In 2007 she took up her appointment as Norris-Hulse Professor of Divinity at Cambridge University, the first woman appointed to this chair, where her inaugural lecture was titled ‘Sacrifice Regained: Reconsidering the Rationality of Christian Belief’. Since 2018 she has been an Honorary Professor at St Andrews University, and from 2019 a Visiting Professorial Fellow at the Australian Catholic University.

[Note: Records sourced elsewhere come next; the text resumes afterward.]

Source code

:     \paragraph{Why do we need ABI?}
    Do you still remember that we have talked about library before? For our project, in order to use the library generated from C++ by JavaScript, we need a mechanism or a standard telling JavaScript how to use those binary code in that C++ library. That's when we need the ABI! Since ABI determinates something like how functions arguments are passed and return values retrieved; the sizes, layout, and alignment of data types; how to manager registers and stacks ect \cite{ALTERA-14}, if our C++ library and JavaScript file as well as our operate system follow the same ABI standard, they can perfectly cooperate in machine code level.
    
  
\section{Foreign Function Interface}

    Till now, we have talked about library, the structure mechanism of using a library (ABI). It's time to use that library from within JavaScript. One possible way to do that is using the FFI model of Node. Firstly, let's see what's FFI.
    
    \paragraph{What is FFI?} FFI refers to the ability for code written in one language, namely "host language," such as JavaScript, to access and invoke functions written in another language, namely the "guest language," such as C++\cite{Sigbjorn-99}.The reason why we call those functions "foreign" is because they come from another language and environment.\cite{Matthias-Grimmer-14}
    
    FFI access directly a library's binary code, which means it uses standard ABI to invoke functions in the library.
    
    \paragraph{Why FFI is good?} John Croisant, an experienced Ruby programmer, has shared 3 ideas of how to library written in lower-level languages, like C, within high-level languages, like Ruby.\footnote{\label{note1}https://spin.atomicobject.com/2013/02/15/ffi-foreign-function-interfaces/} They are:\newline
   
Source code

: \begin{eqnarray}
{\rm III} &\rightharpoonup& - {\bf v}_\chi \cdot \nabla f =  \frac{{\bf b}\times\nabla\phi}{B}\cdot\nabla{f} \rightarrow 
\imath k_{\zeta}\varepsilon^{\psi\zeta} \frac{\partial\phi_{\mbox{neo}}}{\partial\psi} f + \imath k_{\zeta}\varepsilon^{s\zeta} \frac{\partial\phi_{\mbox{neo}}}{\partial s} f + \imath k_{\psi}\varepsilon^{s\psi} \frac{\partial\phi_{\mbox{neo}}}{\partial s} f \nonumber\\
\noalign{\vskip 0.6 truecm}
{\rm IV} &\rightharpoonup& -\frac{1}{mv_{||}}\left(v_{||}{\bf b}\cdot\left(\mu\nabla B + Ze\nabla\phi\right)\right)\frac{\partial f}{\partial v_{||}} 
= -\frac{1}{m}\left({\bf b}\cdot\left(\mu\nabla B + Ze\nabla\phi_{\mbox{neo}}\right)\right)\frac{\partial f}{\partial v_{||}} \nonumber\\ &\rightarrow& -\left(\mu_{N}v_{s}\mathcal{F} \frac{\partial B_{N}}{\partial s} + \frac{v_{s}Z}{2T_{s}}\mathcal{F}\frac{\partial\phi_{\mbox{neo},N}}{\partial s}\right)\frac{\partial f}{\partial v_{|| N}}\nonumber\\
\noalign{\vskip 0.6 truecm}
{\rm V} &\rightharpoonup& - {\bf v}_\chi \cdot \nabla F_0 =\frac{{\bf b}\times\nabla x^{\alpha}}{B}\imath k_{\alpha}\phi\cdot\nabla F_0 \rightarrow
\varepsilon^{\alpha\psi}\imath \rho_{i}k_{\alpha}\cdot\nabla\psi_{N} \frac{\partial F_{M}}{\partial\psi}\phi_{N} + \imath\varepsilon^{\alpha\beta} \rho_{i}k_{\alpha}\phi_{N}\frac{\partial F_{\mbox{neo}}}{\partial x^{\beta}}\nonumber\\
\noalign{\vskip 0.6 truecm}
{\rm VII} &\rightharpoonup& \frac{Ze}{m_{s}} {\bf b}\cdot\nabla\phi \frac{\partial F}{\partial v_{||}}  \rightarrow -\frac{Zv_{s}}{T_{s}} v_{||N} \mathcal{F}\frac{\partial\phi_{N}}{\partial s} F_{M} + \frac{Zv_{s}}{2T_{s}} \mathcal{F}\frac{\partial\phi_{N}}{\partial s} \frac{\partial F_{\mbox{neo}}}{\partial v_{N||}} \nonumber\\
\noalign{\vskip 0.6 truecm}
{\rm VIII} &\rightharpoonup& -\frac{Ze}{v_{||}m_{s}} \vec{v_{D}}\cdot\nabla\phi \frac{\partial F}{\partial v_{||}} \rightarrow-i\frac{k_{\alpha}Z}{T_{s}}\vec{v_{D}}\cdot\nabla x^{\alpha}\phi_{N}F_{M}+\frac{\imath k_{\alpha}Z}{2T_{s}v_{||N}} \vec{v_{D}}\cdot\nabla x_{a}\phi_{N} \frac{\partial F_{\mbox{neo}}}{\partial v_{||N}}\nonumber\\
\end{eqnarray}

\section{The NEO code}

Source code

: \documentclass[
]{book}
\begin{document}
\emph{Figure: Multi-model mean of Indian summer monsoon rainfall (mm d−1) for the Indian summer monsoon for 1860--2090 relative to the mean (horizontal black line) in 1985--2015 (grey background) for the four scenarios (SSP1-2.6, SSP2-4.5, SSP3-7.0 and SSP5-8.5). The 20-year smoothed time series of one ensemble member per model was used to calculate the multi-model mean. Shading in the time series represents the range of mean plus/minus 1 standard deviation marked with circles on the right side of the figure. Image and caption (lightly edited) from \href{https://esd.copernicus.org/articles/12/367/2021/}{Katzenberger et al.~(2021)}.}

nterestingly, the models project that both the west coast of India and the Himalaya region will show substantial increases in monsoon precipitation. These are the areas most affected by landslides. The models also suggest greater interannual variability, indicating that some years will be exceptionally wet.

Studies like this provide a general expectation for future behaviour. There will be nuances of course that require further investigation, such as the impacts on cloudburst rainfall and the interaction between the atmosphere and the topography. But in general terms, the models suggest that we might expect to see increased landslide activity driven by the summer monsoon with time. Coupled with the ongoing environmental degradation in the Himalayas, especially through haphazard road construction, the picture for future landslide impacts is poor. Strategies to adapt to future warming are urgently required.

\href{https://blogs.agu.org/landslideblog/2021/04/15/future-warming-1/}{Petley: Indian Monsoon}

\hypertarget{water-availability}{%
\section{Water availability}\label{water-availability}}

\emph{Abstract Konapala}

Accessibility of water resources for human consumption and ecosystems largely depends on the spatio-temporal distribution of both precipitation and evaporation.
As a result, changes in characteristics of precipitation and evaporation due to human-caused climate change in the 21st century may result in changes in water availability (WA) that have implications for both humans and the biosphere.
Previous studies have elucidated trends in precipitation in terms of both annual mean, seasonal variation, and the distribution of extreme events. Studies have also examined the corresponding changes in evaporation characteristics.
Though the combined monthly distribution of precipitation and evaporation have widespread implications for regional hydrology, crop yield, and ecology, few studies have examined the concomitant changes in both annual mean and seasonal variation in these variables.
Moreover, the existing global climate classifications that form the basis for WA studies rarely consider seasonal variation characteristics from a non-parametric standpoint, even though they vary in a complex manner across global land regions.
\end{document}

Coakley has described her interests as wide-ranging; they traverse the fields of sociology, anthropology, science, medicine, philosophy, spirituality and liturgical studies. A systematic theologian, she has contributed books and scholarly articles on the philosophy of religion and of science, patristics, the intersections of law and medicine with religion, gender theory and feminist philosophy.
But Professor Coakley is also a priest who has served congregations in Waban, Massachusetts and Littlemore, Oxford. When she went to teach at Harvard she discovered amongst the seminarians ‘a great longing to find an embodiment of someone who both practiced as a theologian and could integrate this with the life of a minister. And, of course, this is a very long-standing vocation in the Church of England, as it is in Calvinism – the particular vocation of a priest-scholar.’ She went on to model this combination by being placed in a parish as an associate priest whilst doing her normal theological and philosophical work in the university during the week.

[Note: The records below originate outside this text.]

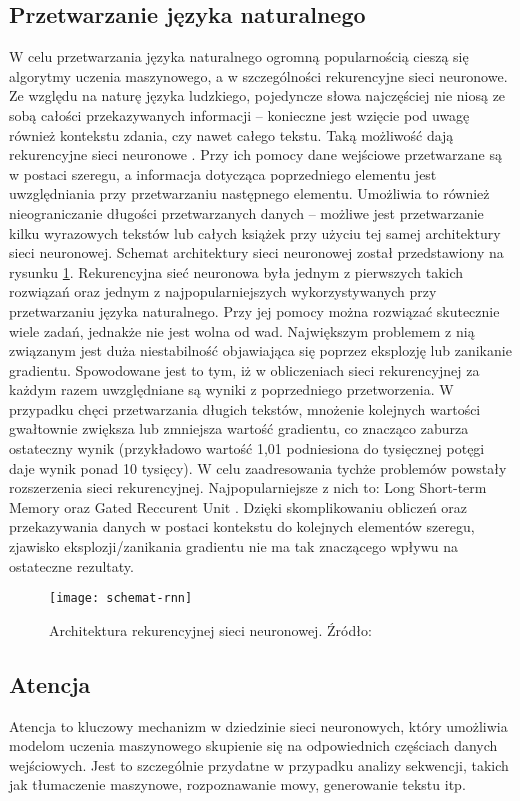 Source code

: \subsection{Przetwarzanie języka naturalnego}
W celu przetwarzania języka naturalnego ogromną popularnością cieszą się algorytmy uczenia maszynowego, a w szczególności rekurencyjne sieci neuronowe. Ze względu na naturę języka ludzkiego, pojedyncze słowa najczęściej nie niosą ze sobą całości przekazywanych informacji -- konieczne jest wzięcie pod uwagę również kontekstu zdania, czy nawet całego tekstu. Taką możliwość dają rekurencyjne sieci neuronowe \cite{rnn}. Przy ich pomocy dane wejściowe przetwarzane są w postaci szeregu, a informacja dotycząca poprzedniego elementu jest uwzględniania przy przetwarzaniu następnego elementu. Umożliwia to również nieograniczanie długości przetwarzanych danych -- możliwe jest przetwarzanie kilku wyrazowych tekstów lub całych książek przy użyciu tej samej architektury sieci neuronowej. Schemat architektury sieci neuronowej został przedstawiony na rysunku \ref{fig:schemat-rnn}. Rekurencyjna sieć neuronowa była jednym z pierwszych takich rozwiązań oraz jednym z najpopularniejszych wykorzystywanych przy przetwarzaniu języka naturalnego. Przy jej pomocy można rozwiązać skutecznie wiele zadań, jednakże nie jest wolna od wad. Największym problemem z nią związanym jest duża niestabilność objawiająca się poprzez eksplozję lub zanikanie gradientu. Spowodowane jest to tym, iż w obliczeniach sieci rekurencyjnej za każdym razem uwzględniane są wyniki z poprzedniego przetworzenia. W przypadku chęci przetwarzania długich tekstów, mnożenie kolejnych wartości gwałtownie zwiększa lub zmniejsza wartość gradientu, co znacząco zaburza ostateczny wynik (przykładowo wartość 1,01 podniesiona do tysięcznej potęgi daje wynik ponad 10 tysięcy). W celu zaadresowania tychże problemów powstały rozszerzenia sieci rekurencyjnej. Najpopularniejsze z nich to: Long Short-term Memory \cite{lstm} oraz Gated Reccurent Unit \cite{gru}. Dzięki skomplikowaniu obliczeń oraz przekazywania danych w postaci kontekstu do kolejnych elementów szeregu, zjawisko eksplozji/zanikania gradientu nie ma tak znaczącego wpływu na ostateczne rezultaty.
\begin{figure}[!h]
  \centering
  \texttt{[image: schemat-rnn]}
  \caption{Architektura rekurencyjnej sieci neuronowej. Źródło: \cite{WikipediaEN:RNN}}
  \label{fig:schemat-rnn}
\end{figure}
\subsection{Atencja}
Atencja to kluczowy mechanizm w dziedzinie sieci neuronowych, który umożliwia modelom uczenia maszynowego skupienie się na odpowiednich częściach danych wejściowych. Jest to szczególnie przydatne w przypadku analizy sekwencji, takich jak tłumaczenie maszynowe, rozpoznawanie mowy, generowanie tekstu itp.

What is most attractive about Coakley’s approach to theological study is the way she weds systematic theology and contemplative prayer, maintaining that it is through the spiritual, prayerful practice of Christianity that one has a real apprehension of what doctrinal statements are all about. Systematic theology, she maintains, must be embedded in the field, and have its doctrines tested and purified as much through an analysis of the prayer and worship that sustains it as in its outworkings in the world.
‘I’m not looking for a new hegemony of the intellect’, she said in a recent interview; ‘I’m looking for an integration of the highest intellectual endeavours with the truly transformative implications of this kind of work for all other parts of the self.’
The Lecture will be delivered online on Thursday 20 October 2022 at 5pm (UK time) with Professor Coakley speaking from the States.